しかし2023年に取引されたマンション用地は東京23区へ集積している。デベロッパーは、建築費の増加を価格に転嫁しやすい東京都心部へ投資を集中させている。
今後も、東京都心部へのマンション集積は高まる
デベロッパーのマンション用地取得額は依然として減少傾向で、新築マンション供給は今後一層少なくなる見通しは変わらない。2023年の用地取得状況から、2025年頃に供給されるマンションは東京23区の高価格帯マンションが中心となり、首都圏新築マンションの平均発売価格は高値水準での推移が続くと考える。

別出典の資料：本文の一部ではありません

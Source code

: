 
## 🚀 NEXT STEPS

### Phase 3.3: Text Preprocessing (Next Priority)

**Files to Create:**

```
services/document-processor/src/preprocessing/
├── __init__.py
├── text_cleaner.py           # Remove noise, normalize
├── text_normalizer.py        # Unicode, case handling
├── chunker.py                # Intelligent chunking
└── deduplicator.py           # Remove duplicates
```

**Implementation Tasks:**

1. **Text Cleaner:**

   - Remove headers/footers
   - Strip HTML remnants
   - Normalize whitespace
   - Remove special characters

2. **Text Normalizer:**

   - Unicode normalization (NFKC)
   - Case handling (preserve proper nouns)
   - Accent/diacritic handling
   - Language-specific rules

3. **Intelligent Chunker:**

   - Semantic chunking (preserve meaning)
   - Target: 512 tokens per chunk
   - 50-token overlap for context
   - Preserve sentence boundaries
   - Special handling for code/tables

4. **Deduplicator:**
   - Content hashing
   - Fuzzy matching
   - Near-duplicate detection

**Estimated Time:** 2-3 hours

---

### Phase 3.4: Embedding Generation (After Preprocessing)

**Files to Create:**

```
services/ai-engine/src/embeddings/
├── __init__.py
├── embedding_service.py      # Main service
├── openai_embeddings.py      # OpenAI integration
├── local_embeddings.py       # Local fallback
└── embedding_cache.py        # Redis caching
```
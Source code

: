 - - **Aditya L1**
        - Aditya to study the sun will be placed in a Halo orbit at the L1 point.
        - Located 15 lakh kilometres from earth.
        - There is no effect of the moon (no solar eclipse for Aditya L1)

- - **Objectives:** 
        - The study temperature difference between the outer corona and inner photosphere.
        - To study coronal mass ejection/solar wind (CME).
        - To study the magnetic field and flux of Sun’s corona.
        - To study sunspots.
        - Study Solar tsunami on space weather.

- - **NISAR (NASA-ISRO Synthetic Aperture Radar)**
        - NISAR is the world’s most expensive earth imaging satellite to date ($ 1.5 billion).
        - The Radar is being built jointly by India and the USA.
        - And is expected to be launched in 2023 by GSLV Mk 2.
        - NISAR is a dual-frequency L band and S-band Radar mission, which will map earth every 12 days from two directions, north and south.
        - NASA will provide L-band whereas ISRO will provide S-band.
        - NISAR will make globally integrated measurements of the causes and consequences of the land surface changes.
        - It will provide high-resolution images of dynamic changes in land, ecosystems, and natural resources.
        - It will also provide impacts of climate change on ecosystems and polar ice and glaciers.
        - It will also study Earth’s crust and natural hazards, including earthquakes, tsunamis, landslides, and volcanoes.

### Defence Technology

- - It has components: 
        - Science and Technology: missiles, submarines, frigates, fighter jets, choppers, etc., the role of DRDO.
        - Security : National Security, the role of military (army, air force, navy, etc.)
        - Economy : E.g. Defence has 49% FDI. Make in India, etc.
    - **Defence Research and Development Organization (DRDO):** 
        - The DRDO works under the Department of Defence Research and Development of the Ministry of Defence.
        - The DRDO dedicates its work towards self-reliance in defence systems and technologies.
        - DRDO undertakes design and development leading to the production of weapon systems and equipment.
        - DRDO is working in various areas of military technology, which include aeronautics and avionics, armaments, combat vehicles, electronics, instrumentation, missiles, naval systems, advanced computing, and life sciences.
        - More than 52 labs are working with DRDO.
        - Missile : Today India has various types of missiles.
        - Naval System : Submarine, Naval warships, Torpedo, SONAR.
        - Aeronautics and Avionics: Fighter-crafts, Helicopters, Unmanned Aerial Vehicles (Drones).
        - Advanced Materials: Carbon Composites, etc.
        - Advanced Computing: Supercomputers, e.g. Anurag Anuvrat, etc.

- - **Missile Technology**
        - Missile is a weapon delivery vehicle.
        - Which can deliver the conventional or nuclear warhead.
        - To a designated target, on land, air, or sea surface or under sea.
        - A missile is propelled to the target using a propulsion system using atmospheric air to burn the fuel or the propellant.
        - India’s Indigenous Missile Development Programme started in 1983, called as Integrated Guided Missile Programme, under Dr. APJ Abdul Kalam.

首都圏新築マンションの供給戸数の減少が高値水準の維持に貢献するだろうが、それでも需要の減少に対応しきれない場合は販売開始から完売までの期間が伸びることになるだろう。
また、ここ数年のマンション市況の活況と東京23区への集積により、同じ駅でも大型のマンション用地や駅至近のマンション用地が少なくなっている。東京23区内の新築マンションでも、中古マンションの立地よりも駅距離などが劣る立地が増えてくると考える。
もともと、日本では多くの人が新築を買う。しかし、これからは「やや駅距離のある新築マンション」と「やや築年が経過しているが立地のよい中古マンション」のどちらにするかを検討するような時代が来るのではないだろうか。